DD: Talk about incoherence.

JD: Yeah, my God, right? This person’s rambling on about a dog for two hours and I’m trying to ask him about the desert or why he left Mexico. (laughs) So, we started doing that and much of that sprang from my own discomfort with how easy it is to empathize with an object if that’s your only encounter with the migrants. After all, we can make up all sorts of stories about those objects. We can construct a narrative that we like, whereas for me ethnography makes it impossible for me to ever be in that space in which I could privilege the object. The Smithsonian has an exhibition coming out in 2017 on the history of American immigration and they’ve got a few objects from our collection. I wrote an essay for them and they really wanted to pick evocative objects that people can really empathize with. I know what they want but I don’t like thinking about it those terms because ethically for me that’s really kind of dangerous territory.

DD: Going back to the Doritos bag- the Smithsonian probably wouldn’t want that in the exhibition. That’s something that “we” use. That’s perhaps a little too close to “our” own experience.

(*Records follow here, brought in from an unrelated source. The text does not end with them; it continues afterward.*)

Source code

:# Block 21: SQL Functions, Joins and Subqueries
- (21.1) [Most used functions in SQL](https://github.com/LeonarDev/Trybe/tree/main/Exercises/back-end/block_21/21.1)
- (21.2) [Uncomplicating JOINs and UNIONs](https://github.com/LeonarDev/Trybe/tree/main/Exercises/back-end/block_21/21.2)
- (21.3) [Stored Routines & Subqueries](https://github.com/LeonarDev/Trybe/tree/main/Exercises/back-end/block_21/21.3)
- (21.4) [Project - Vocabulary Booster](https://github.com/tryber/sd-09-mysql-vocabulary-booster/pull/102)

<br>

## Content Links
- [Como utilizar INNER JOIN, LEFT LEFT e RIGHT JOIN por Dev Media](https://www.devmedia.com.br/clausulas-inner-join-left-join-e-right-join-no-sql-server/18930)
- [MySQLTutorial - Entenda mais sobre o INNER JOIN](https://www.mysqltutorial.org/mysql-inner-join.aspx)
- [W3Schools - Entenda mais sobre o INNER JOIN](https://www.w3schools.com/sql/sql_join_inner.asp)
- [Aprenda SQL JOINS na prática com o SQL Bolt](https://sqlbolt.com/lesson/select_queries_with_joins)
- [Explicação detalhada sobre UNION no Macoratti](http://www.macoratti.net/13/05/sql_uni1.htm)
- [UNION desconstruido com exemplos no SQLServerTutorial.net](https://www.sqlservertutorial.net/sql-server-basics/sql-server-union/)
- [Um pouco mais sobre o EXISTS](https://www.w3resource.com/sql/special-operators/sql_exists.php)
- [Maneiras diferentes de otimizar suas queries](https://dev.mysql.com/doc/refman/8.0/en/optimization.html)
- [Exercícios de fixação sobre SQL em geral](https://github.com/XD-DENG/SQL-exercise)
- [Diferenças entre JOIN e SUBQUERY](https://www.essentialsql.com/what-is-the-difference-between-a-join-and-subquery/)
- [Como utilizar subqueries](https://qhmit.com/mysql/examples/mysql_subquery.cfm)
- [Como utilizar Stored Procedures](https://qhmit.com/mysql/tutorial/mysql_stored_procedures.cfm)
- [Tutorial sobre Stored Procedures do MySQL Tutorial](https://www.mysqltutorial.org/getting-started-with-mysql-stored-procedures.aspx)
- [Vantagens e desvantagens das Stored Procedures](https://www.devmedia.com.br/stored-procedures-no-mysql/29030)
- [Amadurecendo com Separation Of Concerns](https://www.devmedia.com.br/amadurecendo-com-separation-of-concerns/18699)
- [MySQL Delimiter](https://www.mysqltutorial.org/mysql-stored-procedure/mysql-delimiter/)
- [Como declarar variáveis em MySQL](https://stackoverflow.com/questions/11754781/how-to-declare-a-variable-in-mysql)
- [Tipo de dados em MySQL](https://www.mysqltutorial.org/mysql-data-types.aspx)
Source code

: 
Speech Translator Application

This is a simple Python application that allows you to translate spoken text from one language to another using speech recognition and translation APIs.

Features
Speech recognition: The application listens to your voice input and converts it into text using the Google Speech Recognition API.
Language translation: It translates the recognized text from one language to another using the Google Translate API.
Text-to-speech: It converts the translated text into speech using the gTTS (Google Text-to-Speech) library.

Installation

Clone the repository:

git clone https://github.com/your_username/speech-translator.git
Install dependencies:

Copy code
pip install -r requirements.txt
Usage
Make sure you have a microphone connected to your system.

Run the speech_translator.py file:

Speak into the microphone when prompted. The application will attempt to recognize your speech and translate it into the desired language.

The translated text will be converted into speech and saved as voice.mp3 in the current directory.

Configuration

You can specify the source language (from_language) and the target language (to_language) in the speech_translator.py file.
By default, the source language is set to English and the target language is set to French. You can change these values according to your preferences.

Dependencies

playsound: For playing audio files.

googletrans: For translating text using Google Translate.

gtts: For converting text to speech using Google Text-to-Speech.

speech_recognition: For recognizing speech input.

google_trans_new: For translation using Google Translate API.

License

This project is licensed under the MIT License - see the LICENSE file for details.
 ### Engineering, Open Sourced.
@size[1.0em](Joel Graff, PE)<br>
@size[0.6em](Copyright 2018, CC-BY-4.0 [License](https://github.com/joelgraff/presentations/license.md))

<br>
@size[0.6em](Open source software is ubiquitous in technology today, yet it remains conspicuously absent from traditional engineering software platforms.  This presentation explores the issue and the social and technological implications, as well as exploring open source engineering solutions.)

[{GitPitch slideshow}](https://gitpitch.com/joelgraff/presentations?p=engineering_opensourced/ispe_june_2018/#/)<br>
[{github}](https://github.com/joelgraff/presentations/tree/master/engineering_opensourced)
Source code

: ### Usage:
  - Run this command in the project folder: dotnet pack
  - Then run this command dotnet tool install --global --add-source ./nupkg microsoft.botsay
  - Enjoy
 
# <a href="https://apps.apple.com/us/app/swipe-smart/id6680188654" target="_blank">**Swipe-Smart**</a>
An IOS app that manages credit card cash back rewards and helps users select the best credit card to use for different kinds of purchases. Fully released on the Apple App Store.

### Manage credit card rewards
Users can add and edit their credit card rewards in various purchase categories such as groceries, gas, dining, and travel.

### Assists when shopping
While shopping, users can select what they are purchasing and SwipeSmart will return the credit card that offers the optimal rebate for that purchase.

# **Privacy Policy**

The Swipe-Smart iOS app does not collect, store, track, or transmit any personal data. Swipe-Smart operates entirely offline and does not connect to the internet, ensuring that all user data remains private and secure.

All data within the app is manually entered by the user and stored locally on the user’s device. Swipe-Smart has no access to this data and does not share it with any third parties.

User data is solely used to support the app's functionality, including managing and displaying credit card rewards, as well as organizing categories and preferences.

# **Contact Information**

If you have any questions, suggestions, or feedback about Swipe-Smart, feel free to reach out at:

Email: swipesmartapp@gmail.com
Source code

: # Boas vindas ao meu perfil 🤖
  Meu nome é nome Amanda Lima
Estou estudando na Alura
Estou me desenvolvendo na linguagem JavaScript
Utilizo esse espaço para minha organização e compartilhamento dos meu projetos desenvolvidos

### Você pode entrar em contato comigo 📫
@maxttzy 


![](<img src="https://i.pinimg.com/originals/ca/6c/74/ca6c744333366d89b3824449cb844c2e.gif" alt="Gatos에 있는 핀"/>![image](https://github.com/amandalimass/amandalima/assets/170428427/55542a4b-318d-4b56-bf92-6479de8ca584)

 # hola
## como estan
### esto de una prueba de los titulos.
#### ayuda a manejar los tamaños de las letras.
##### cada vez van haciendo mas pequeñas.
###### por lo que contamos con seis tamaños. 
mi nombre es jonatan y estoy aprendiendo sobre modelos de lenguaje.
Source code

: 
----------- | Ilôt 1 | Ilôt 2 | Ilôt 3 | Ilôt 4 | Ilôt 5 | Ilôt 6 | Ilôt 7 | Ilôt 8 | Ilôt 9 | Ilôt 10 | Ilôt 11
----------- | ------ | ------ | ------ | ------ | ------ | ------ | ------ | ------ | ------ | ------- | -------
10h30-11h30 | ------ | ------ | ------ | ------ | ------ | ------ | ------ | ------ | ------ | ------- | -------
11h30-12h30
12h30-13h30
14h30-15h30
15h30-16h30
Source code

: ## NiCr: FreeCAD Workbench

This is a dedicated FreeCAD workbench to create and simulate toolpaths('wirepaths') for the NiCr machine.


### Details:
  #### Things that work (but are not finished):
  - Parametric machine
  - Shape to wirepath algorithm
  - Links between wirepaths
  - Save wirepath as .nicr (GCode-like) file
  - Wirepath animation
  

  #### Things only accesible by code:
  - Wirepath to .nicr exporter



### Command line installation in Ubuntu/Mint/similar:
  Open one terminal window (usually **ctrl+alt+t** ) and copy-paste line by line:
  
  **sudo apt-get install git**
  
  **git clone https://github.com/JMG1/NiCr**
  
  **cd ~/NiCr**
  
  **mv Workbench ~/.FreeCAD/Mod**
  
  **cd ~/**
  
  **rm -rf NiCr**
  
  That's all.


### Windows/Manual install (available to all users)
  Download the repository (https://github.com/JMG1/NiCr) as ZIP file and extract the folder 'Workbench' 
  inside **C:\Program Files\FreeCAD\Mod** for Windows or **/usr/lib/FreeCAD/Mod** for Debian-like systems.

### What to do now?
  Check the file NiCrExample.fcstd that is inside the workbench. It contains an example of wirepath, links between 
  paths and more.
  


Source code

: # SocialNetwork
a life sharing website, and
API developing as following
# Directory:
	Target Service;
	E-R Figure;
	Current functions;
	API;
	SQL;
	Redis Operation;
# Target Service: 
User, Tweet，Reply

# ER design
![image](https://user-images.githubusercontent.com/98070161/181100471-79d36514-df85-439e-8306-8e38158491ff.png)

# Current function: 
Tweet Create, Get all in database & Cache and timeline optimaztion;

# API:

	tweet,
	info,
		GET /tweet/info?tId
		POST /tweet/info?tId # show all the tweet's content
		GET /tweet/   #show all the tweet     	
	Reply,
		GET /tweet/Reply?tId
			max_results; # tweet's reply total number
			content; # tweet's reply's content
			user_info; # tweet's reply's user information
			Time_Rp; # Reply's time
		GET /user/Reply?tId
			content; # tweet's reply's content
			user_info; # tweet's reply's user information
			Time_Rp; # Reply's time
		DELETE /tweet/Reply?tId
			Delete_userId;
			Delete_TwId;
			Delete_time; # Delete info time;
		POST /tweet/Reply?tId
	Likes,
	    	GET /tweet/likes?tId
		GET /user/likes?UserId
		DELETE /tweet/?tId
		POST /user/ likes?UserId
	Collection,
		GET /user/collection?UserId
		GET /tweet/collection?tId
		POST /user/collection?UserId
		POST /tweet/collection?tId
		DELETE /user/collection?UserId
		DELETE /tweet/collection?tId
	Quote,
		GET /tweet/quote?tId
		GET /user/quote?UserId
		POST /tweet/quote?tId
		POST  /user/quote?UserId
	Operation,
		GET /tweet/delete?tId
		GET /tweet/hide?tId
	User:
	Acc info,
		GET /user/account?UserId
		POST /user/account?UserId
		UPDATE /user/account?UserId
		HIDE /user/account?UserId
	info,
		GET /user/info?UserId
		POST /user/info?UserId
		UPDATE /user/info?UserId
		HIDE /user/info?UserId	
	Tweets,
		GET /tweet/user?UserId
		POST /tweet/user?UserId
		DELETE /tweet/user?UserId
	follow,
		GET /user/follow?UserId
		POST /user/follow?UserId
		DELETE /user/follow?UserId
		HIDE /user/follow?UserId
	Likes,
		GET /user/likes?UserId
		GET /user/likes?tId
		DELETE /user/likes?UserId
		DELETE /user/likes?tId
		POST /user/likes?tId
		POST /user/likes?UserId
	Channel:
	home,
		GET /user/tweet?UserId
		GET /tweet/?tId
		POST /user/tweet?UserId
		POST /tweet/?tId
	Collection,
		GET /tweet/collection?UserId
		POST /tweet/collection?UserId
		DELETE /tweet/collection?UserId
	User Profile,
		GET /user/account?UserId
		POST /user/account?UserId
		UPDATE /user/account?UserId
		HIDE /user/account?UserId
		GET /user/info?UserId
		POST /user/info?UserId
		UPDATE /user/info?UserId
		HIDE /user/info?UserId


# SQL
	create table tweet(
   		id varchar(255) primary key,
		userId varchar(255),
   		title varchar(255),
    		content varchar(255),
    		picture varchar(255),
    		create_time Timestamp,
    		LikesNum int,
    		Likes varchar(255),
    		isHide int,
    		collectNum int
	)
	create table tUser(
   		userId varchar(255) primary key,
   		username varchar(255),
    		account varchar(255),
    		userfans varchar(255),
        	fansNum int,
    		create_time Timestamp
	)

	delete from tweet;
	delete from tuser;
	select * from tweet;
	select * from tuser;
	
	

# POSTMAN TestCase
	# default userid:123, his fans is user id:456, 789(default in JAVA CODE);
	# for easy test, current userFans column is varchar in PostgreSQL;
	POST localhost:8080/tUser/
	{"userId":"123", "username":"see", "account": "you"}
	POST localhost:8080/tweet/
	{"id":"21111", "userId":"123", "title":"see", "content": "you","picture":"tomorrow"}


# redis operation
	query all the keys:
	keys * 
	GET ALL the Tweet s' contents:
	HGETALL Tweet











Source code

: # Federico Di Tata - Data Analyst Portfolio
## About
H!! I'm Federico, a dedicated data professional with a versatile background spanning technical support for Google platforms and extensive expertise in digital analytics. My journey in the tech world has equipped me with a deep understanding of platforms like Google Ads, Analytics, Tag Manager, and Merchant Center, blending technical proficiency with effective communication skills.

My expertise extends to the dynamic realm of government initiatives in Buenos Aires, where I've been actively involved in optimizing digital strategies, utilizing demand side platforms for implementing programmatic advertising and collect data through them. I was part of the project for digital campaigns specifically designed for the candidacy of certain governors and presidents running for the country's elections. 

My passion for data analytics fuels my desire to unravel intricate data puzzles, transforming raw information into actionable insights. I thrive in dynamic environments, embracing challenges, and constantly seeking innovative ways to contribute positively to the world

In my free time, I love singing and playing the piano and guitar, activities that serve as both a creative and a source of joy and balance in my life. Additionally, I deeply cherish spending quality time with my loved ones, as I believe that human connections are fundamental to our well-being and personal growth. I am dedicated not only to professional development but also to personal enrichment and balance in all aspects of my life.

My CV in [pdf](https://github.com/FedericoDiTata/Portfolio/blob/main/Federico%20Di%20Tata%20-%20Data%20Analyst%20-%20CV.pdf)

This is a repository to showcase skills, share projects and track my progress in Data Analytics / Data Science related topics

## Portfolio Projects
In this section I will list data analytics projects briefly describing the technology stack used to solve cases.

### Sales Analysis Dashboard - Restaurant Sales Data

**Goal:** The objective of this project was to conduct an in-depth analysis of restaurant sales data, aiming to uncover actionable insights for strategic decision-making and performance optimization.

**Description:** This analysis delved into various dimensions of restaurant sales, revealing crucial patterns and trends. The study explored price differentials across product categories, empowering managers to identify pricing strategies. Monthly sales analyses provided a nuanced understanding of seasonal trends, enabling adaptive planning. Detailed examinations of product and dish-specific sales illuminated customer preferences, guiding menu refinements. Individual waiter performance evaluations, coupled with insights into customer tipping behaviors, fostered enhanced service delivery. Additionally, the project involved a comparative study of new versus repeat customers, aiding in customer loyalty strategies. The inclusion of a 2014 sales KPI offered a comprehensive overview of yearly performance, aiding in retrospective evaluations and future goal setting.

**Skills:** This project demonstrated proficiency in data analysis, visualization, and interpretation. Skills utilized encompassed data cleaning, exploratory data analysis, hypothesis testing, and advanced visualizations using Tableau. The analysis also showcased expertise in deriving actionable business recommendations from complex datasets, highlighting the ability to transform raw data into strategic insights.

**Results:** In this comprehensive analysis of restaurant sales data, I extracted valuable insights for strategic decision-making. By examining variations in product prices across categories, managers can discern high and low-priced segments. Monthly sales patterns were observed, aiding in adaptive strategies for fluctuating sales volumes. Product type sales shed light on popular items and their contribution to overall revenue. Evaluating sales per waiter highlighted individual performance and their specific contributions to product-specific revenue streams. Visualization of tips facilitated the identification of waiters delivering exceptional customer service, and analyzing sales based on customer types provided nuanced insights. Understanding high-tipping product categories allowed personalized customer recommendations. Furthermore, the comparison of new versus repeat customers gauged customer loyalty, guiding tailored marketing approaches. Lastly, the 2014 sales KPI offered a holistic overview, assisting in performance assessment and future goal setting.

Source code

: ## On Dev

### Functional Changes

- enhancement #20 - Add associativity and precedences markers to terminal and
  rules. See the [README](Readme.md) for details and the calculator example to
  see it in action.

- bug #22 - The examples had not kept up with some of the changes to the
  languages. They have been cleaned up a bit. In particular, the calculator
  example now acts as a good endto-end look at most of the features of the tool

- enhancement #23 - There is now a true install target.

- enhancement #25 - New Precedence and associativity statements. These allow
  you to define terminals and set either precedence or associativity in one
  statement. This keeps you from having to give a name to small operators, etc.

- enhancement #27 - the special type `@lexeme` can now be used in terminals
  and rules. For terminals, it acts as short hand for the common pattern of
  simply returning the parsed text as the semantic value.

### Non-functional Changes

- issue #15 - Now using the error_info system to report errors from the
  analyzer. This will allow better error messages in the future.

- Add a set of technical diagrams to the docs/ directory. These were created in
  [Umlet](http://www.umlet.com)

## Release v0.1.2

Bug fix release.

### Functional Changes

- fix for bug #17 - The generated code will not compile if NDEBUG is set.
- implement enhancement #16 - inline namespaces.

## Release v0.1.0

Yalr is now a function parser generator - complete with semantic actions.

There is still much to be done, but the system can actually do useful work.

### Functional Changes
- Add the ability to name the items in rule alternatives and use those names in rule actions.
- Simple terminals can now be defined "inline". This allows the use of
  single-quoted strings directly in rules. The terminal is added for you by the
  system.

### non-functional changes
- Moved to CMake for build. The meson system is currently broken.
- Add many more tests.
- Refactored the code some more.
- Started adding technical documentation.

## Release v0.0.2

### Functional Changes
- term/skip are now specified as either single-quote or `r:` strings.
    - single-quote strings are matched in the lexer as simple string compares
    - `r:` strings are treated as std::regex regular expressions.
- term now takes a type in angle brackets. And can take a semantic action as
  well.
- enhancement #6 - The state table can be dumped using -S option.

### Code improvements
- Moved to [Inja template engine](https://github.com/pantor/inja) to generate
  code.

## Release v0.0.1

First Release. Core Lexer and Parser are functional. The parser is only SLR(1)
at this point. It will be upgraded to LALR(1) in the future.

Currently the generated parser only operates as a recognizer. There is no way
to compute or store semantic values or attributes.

JD: Believe me, I tried to give them something like that but no one wanted to put a Doritos bag in a display case. So, when they came through my laboratory they cherry-picked the things they thought were the best and the most moving and so I tried to write about that as well: how when we are left to deal with the material as a viewer we can pick and choose whatever we want. We can fit it into a neat, understandable kind of box whereas the ethnographer or the anthropologist knows that the realities that we’re trying to understand don’t fit into these neat categories.